Stored data
╭──
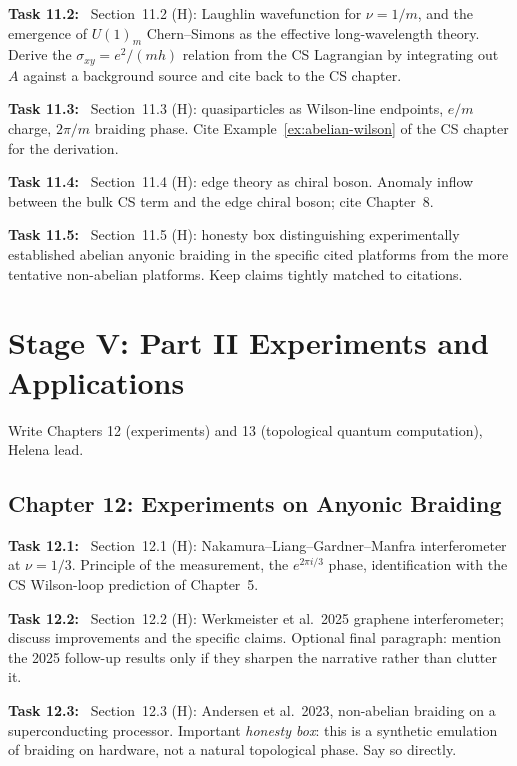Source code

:\documentclass[11pt]{article}
\newcommand{\task}[1]{\medskip\noindent\textbf{Task #1:}\ }
\begin{document}
\task{11.2} Section~11.2 (H): Laughlin wavefunction for $\nu = 1/m$, and the emergence
of $U(1)_m$ Chern--Simons as the effective long-wavelength theory. Derive the
$\sigma_{xy} = e^2/(mh)$ relation from the CS Lagrangian by integrating out $A$ against
a background source and cite back to the CS chapter.

\task{11.3} Section~11.3 (H): quasiparticles as Wilson-line endpoints, $e/m$ charge,
$2\pi/m$ braiding phase. Cite Example~\ref{ex:abelian-wilson} of the CS chapter for
the derivation.

\task{11.4} Section~11.4 (H): edge theory as chiral boson. Anomaly inflow between the
bulk CS term and the edge chiral boson; cite Chapter~8.

\task{11.5} Section~11.5 (H): honesty box distinguishing experimentally established
abelian anyonic braiding in the specific cited platforms from the more tentative
non-abelian platforms. Keep claims tightly matched to citations.

\section{Stage V: Part II Experiments and Applications}\label{sec:stageV}

\begin{goalbox}[Objective]
Write Chapters 12 (experiments) and 13 (topological quantum computation), Helena lead.
\end{goalbox}

\subsection{Chapter 12: Experiments on Anyonic Braiding}

\task{12.1} Section~12.1 (H): Nakamura--Liang--Gardner--Manfra \cite{Nakamura2020}
interferometer at $\nu=1/3$. Principle of the measurement, the $e^{2\pi i/3}$ phase,
identification with the CS Wilson-loop prediction of Chapter~5.

\task{12.2} Section~12.2 (H): Werkmeister et al.\ 2025 graphene interferometer; discuss
improvements and the specific claims. Optional final paragraph: mention the 2025 follow-up
results only if they sharpen the narrative rather than clutter it.

\task{12.3} Section~12.3 (H): Andersen et al.\ 2023, non-abelian braiding on a
superconducting processor. Important \emph{honesty box}: this is a synthetic
emulation of braiding on hardware, not a natural topological phase. Say so directly.
\end{document}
╰──
● Directions
Transcribe each line of the data above, unaltered, from the one where "and the emergence" appears to the one where "CS chapter for" appears, inclusive of both.

● Result for this exercise
\task{11.2} Section~11.2 (H): Laughlin wavefunction for $\nu = 1/m$, and the emergence
of $U(1)_m$ Chern--Simons as the effective long-wavelength theory. Derive the
$\sigma_{xy} = e^2/(mh)$ relation from the CS Lagrangian by integrating out $A$ against
a background source and cite back to the CS chapter.

\task{11.3} Section~11.3 (H): quasiparticles as Wilson-line endpoints, $e/m$ charge,
$2\pi/m$ braiding phase. Cite Example~\ref{ex:abelian-wilson} of the CS chapter for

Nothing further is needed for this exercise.